* **About this task**:
Below are records; state how many of their lines hold the word "systems", and give only the figure.

--- The data Enclosed Below ---

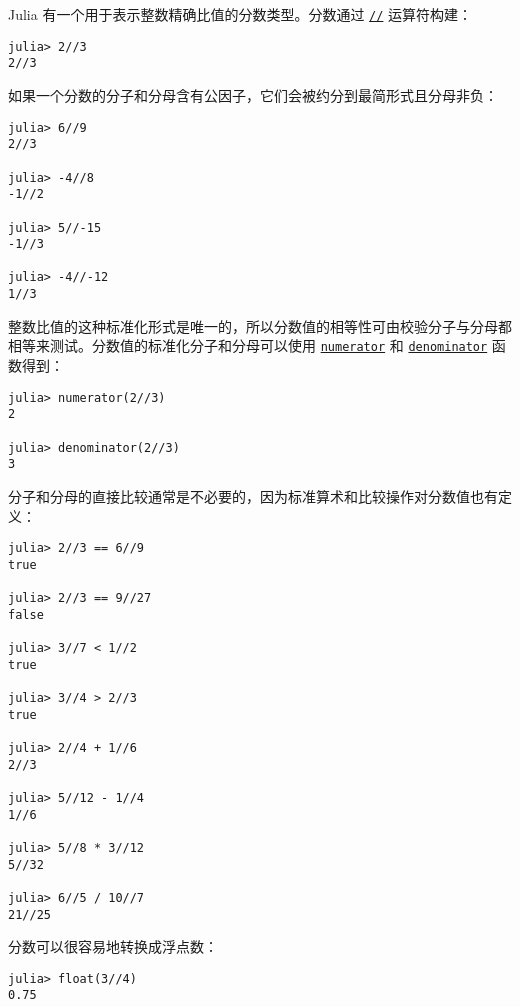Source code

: Julia 有一个用于表示整数精确比值的分数类型。分数通过 \hyperlink{17539582191808611917}{\texttt{//}} 运算符构建：




\begin{verbatim}
julia> 2//3
2//3
\end{verbatim}



如果一个分数的分子和分母含有公因子，它们会被约分到最简形式且分母非负：




\begin{verbatim}
julia> 6//9
2//3

julia> -4//8
-1//2

julia> 5//-15
-1//3

julia> -4//-12
1//3
\end{verbatim}



整数比值的这种标准化形式是唯一的，所以分数值的相等性可由校验分子与分母都相等来测试。分数值的标准化分子和分母可以使用 \hyperlink{7885506453580572157}{\texttt{numerator}} 和 \hyperlink{12407209279719593434}{\texttt{denominator}} 函数得到：




\begin{verbatim}
julia> numerator(2//3)
2

julia> denominator(2//3)
3
\end{verbatim}



分子和分母的直接比较通常是不必要的，因为标准算术和比较操作对分数值也有定义：




\begin{verbatim}
julia> 2//3 == 6//9
true

julia> 2//3 == 9//27
false

julia> 3//7 < 1//2
true

julia> 3//4 > 2//3
true

julia> 2//4 + 1//6
2//3

julia> 5//12 - 1//4
1//6

julia> 5//8 * 3//12
5//32

julia> 6//5 / 10//7
21//25
\end{verbatim}



分数可以很容易地转换成浮点数：




\begin{verbatim}
julia> float(3//4)
0.75
\end{verbatim}



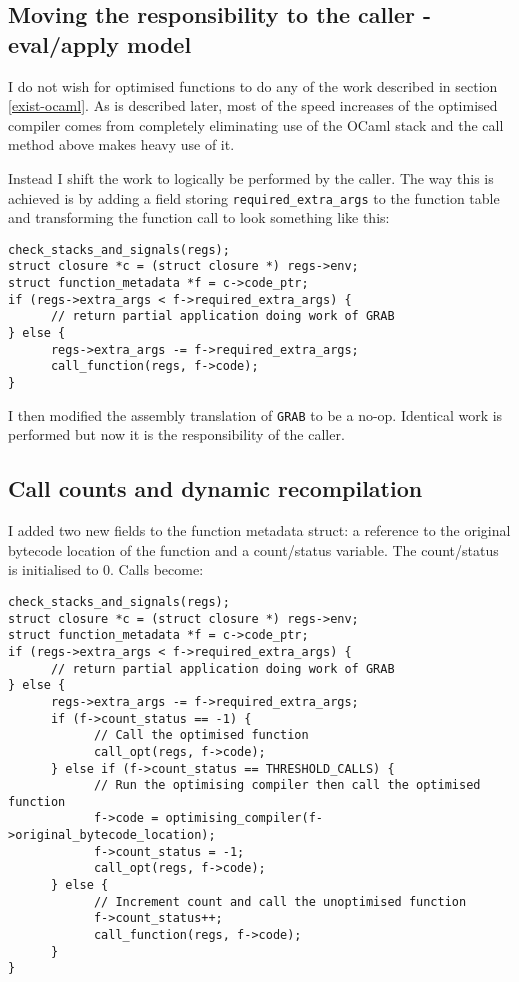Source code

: \subsection{Moving the responsibility to the caller - eval/apply model}

I do not wish for optimised functions to do any of the work described in section \ref{exist-ocaml}.
As is described later, most of the speed increases of the optimised compiler comes from completely
eliminating use of the OCaml stack and the call method above makes heavy use of it.

Instead I shift the work to logically be performed by the caller. The way this is achieved is by
adding a
field storing \texttt{required\_extra\_args} to the function table and transforming the function
call to look something like this:

\begin{verbatim}
check_stacks_and_signals(regs);
struct closure *c = (struct closure *) regs->env;
struct function_metadata *f = c->code_ptr;
if (regs->extra_args < f->required_extra_args) {
      // return partial application doing work of GRAB
} else {
      regs->extra_args -= f->required_extra_args;
      call_function(regs, f->code);
}
\end{verbatim}

I then modified the assembly translation of \texttt{GRAB} to be a no-op. Identical work is
performed but now it is the responsibility of the caller.

\subsection{Call counts and dynamic recompilation} \label{final-call-logic}

I added two new fields to the function metadata struct: a reference to the original bytecode
location
of the function and a count/status variable.  The count/status is initialised to 0. Calls become:

\begin{verbatim}
check_stacks_and_signals(regs);
struct closure *c = (struct closure *) regs->env;
struct function_metadata *f = c->code_ptr;
if (regs->extra_args < f->required_extra_args) {
      // return partial application doing work of GRAB
} else { 
      regs->extra_args -= f->required_extra_args;
      if (f->count_status == -1) {
            // Call the optimised function
            call_opt(regs, f->code);
      } else if (f->count_status == THRESHOLD_CALLS) {
            // Run the optimising compiler then call the optimised function
            f->code = optimising_compiler(f->original_bytecode_location);
            f->count_status = -1;
            call_opt(regs, f->code);
      } else {
            // Increment count and call the unoptimised function 
            f->count_status++;
            call_function(regs, f->code);
      }
}
\end{verbatim}

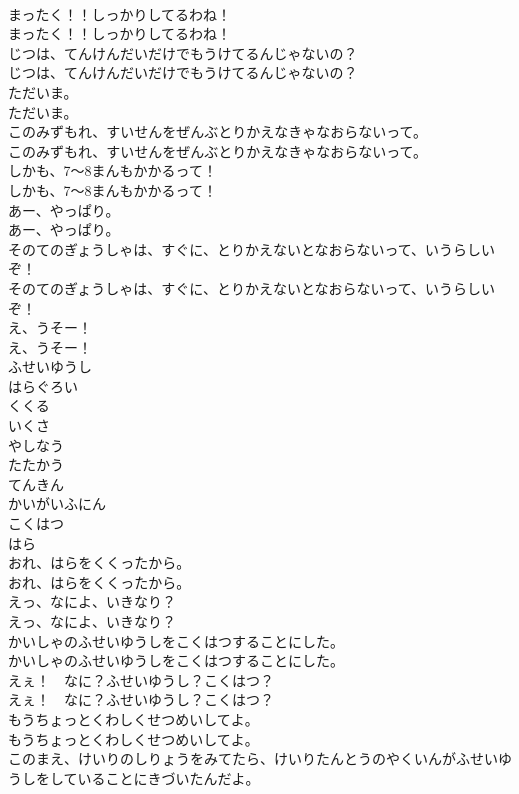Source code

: \documentclass[8pt]{extreport}
\begin{document}
\begin{CJK}{UTF8}{min}
\\	まったく！！しっかりしてるわね！
\\	まったく！！しっかりしてるわね！
\\	じつは、てんけんだいだけでもうけてるんじゃないの？
\\	じつは、てんけんだいだけでもうけてるんじゃないの？
\\	ただいま。
\\	ただいま。
\\	このみずもれ、すいせんをぜんぶとりかえなきゃなおらないって。
\\	このみずもれ、すいせんをぜんぶとりかえなきゃなおらないって。
\\	しかも、7～8まんもかかるって！
\\	しかも、7～8まんもかかるって！
\\	あー、やっぱり。
\\	あー、やっぱり。
\\	そのてのぎょうしゃは、すぐに、とりかえないとなおらないって、いうらしいぞ！
\\	そのてのぎょうしゃは、すぐに、とりかえないとなおらないって、いうらしいぞ！
\\	え、うそー！
\\	え、うそー！
\\	ふせいゆうし
\\	はらぐろい
\\	くくる
\\	いくさ
\\	やしなう
\\	たたかう
\\	てんきん
\\	かいがいふにん
\\	こくはつ
\\	はら
\\	おれ、はらをくくったから。
\\	おれ、はらをくくったから。
\\	えっ、なによ、いきなり？
\\	えっ、なによ、いきなり？
\\	かいしゃのふせいゆうしをこくはつすることにした。
\\	かいしゃのふせいゆうしをこくはつすることにした。
\\	えぇ！　なに？ふせいゆうし？こくはつ？　
\\	えぇ！　なに？ふせいゆうし？こくはつ？　
\\	もうちょっとくわしくせつめいしてよ。
\\	もうちょっとくわしくせつめいしてよ。
\\	このまえ、けいりのしりょうをみてたら、けいりたんとうのやくいんがふせいゆうしをしていることにきづいたんだよ。

\end{CJK}
\end{document}
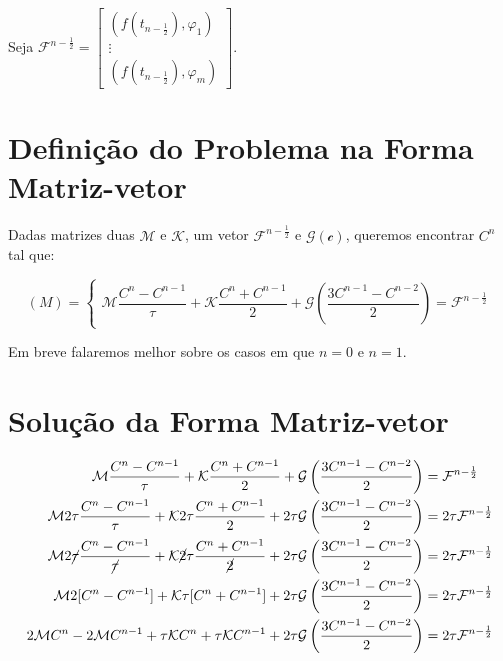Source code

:   Seja $\displaystyle \mathcal{F}^{n-\frac{1}{2}} = \begin{bmatrix} (f(t_{n - \frac{1}{2}}), \varphi_1) \\ \vdots \\ (f(t_{n - \frac{1}{2}}), \varphi_m) \end{bmatrix}$.

\section{Definição do Problema na Forma Matriz-vetor}

  Dadas matrizes duas $\mathcal{M}$ e $\mathcal{K}$, um vetor $\mathcal{F}^{n-\frac{1}{2}}$ e $\mathcal{G(c)}$, queremos encontrar $C^n$ tal que:

  \[(M) = \begin{cases} \mathcal{M} \displaystyle\dfrac{C^n - C^{n-1}}{\tau} + \mathcal{K} \displaystyle\dfrac{C^n + C^{n-1}}{2} + \mathcal{G}\left(\dfrac{3C^{n-1} - C^{n-2}}{2}\right) = \mathcal{F}^{n - \frac{1}{2}}\end{cases}\]

  Em breve falaremos melhor sobre os casos em que $n=0$ e $n=1$.

  \section{Solução da Forma Matriz-vetor}

  \begin{align*}
    \mathcal{M} \dfrac{C^n - C^{n-1}}{\tau} + \mathcal{K} \dfrac{C^n + C^{n-1}}{2} + \mathcal{G}\left(\dfrac{3C^{n-1} - C^{n-2}}{2}\right) &= \mathcal{F}^{n - \frac{1}{2}}\\
    \mathcal{M} 2\tau \dfrac{C^n - C^{n-1}}{\tau} + \mathcal{K} 2\tau \dfrac{C^n + C^{n-1}}{2} + 2\tau\mathcal{G}\left(\dfrac{3C^{n-1} - C^{n-2}}{2}\right) &= 2\tau \mathcal{F}^{n - \frac{1}{2}}\\
    \mathcal{M} 2\cancel{\tau} \dfrac{C^n - C^{n-1}}{\cancel{\tau}} + \mathcal{K} \cancel{2}\tau \dfrac{C^n + C^{n-1}}{\cancel{2}} + 2\tau\mathcal{G}\left(\dfrac{3C^{n-1} - C^{n-2}}{2}\right) &= 2\tau \mathcal{F}^{n - \frac{1}{2}}\\
    \mathcal{M} 2 [C^n - C^{n-1}] + \mathcal{K} \tau [C^n + C^{n-1}] + 2\tau\mathcal{G}\left(\dfrac{3C^{n-1} - C^{n-2}}{2}\right) &= 2\tau \mathcal{F}^{n - \frac{1}{2}}\\
    2\mathcal{M}C^n - 2\mathcal{M}C^{n-1} + \tau\mathcal{K}C^n + \tau\mathcal{K}C^{n-1} + 2\tau\mathcal{G}\left(\dfrac{3C^{n-1} - C^{n-2}}{2}\right) &= 2\tau \mathcal{F}^{n - \frac{1}{2}}
  \end{align*}


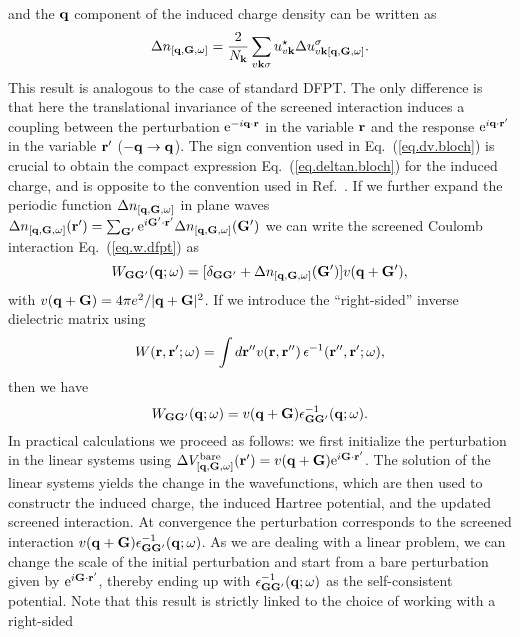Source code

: \documentclass[twocolumn,prb,showpacs,superscriptaddress]{revtex4}
\def\w{\omega}
\def\q{{\bf q}}
\def\s{\sigma}
\def\k{{\bf k}}
\def\G{{\bf G}}
\def\Gp{{\bf G^\prime}}
\def\r{{\bf r}}
\def\rp{{\bf r^\prime}}
\def\rpp{{\bf r^{\prime\prime}}}
\begin{document}
and the $\q$ component of the induced charge density can be written as
  \begin{equation} \label{eq.deltan.bloch}
  \Delta n_{[\q,\G,\w]} = \frac{2}{N_\k}\sum_{v\k\s} u_{v\k}^\star  \Delta u^\s_{v\k[\q,\G,\w]}.
  \end{equation}
This result is analogous to the case of standard DFPT. The only difference is that
here the translational invariance of the screened interaction induces a coupling
between the perturbation ${\rm e}^{-i\q\cdot\r}$ in the variable $\r$ and the response
${\rm e}^{i\q\cdot\rp}$ in the variable $\rp$ ($-\q \rightarrow \q$).
The sign convention used in Eq.\ (\ref{eq.dv.bloch}) is crucial to obtain
the compact expression Eq.\ (\ref{eq.deltan.bloch}) for the induced charge,
and is opposite to the convention used in Ref.\ .
If we further expand the periodic function $\Delta n_{[\q,\G,\w]}$ in plane
waves $\Delta n_{[\q,\G,\w]}(\rp)=\sum_\Gp {\rm e}^{i\Gp\cdot\rp} \Delta n_{[\q,\G,\w]}(\Gp)$
we can write the screened Coulomb interaction Eq.\ (\ref{eq.w.dfpt}) as
  \begin{equation}
  W_{\G\Gp}(\q;\w) = [\delta_{\G\Gp} + \Delta n_{[\q,\G,\w]}(\Gp) ]v(\q+\Gp),
  \end{equation}
with $v(\q+\G) = 4\pi e^2/|\q+\G|^2$.
If we introduce the ``right-sided'' inverse dielectric matrix using
  \begin{equation}
  W(\r,\rp;\w) = \int d\rpp v(\r,\rpp) \, \epsilon^{-1}(\rpp,\rp;\w),
  \end{equation}
then we have
  \begin{equation}
  W_{\G\Gp}(\q;\w) = v(\q+\G)  \epsilon^{-1}_{\G\Gp}(\q;\w).
  \end{equation}
In practical calculations we proceed as follows: we first initialize the perturbation
in the linear systems using $\Delta V^{\rm bare}_{[\q,\G,\w]}(\rp) = v(\q+\G) {\rm e}^{i\G\cdot\rp}$.
The solution of the linear systems yields the change in the wavefunctions,
which are then used to constructr the induced charge, the induced Hartree potential,
and the updated screened interaction. At convergence the perturbation corresponds to
the screened interaction $v(\q+\G) \epsilon^{-1}_{\G\Gp}(\q;\w)$.
%
As we are dealing with a linear problem, we can change the scale of the initial
perturbation and start from a bare perturbation given by ${\rm e}^{i\G\cdot\rp}$,
thereby ending up with $\epsilon^{-1}_{\G\Gp}(\q;\w)$ as the self-consistent potential.
Note that this result is strictly linked to the choice of working with a right-sided 
\end{document}
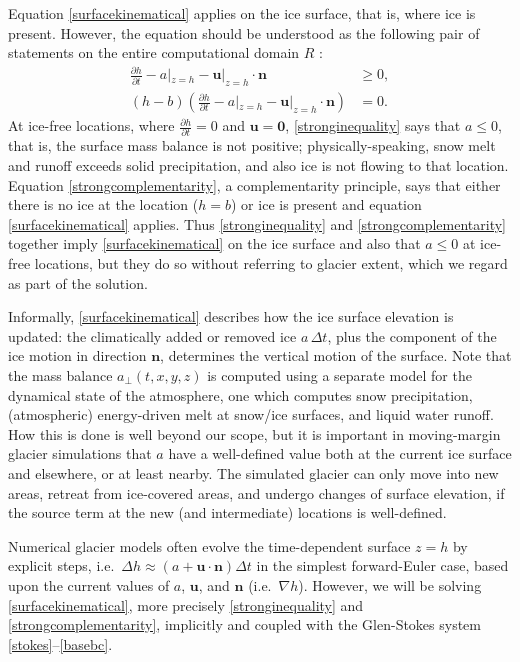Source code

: \documentclass[letterpaper,final,12pt,reqno]{amsart}
\newcommand{\grad}{\nabla}
\newcommand{\bn}{\mathbf{n}}
\newcommand{\bu}{\mathbf{u}}
\newcommand{\bzero}{\bm{0}}
\begin{document}
Equation \eqref{surfacekinematical} applies on the ice surface, that is, where ice is present.  However, the equation should be understood as the following pair of statements on the entire computational domain $R$ \cite{Bueler2016,Bueler2020,SchoofHewitt2013}:
\begin{align}
\frac{\partial h}{\partial t} - a|_{z=h} - \bu|_{z=h} \cdot \bn &\ge 0, \label{stronginequality} \\
(h-b) \left(\frac{\partial h}{\partial t} - a|_{z=h} - \bu|_{z=h} \cdot \bn\right) &= 0. \label{strongcomplementarity}
\end{align}
At ice-free locations, where $\frac{\partial h}{\partial t}=0$ and $\bu=\bzero$, \eqref{stronginequality} says that $a \le 0$, that is, the surface mass balance is not positive; physically-speaking, snow melt and runoff exceeds solid precipitation, and also ice is not flowing to that location.  Equation \eqref{strongcomplementarity}, a complementarity principle, says that either there is no ice at the location ($h=b$) or ice is present and equation \eqref{surfacekinematical} applies.  Thus \eqref{stronginequality} and \eqref{strongcomplementarity} together imply \eqref{surfacekinematical} on the ice surface and also that $a\le 0$ at ice-free locations, but they do so without referring to glacier extent, which we regard as part of the solution.

Informally, \eqref{surfacekinematical} describes how the ice surface elevation is updated: the climatically added or removed ice $a\,\Delta t$, plus the component of the ice motion in direction $\bn$, determines the vertical motion of the surface.  Note that the mass balance $a_{\perp}(t,x,y,z)$ is computed using a separate model for the dynamical state of the atmosphere, one which computes snow precipitation, (atmospheric) energy-driven melt at snow/ice surfaces, and liquid water runoff.  How this is done is well beyond our scope, but it is important in moving-margin glacier simulations that $a$ have a well-defined value both at the current ice surface and elsewhere, or at least nearby.  The simulated glacier can only move into new areas, retreat from ice-covered areas, and undergo changes of surface elevation, if the source term at the new (and intermediate) locations is well-defined.

Numerical glacier models often evolve the time-dependent surface $z=h$ by explicit steps, i.e.~$\Delta h \approx \left(a + \bu\cdot \bn\right) \Delta t$ in the simplest forward-Euler case, based upon the current values of $a$, $\bu$, and $\bn$ (i.e.~$\grad h$).  However, we will be solving \eqref{surfacekinematical}, more precisely \eqref{stronginequality} and \eqref{strongcomplementarity}, implicitly and coupled with the Glen-Stokes system \eqref{stokes}--\eqref{basebc}.
\end{document}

--- End of Enclosed The data ---

* **Solution below**:
2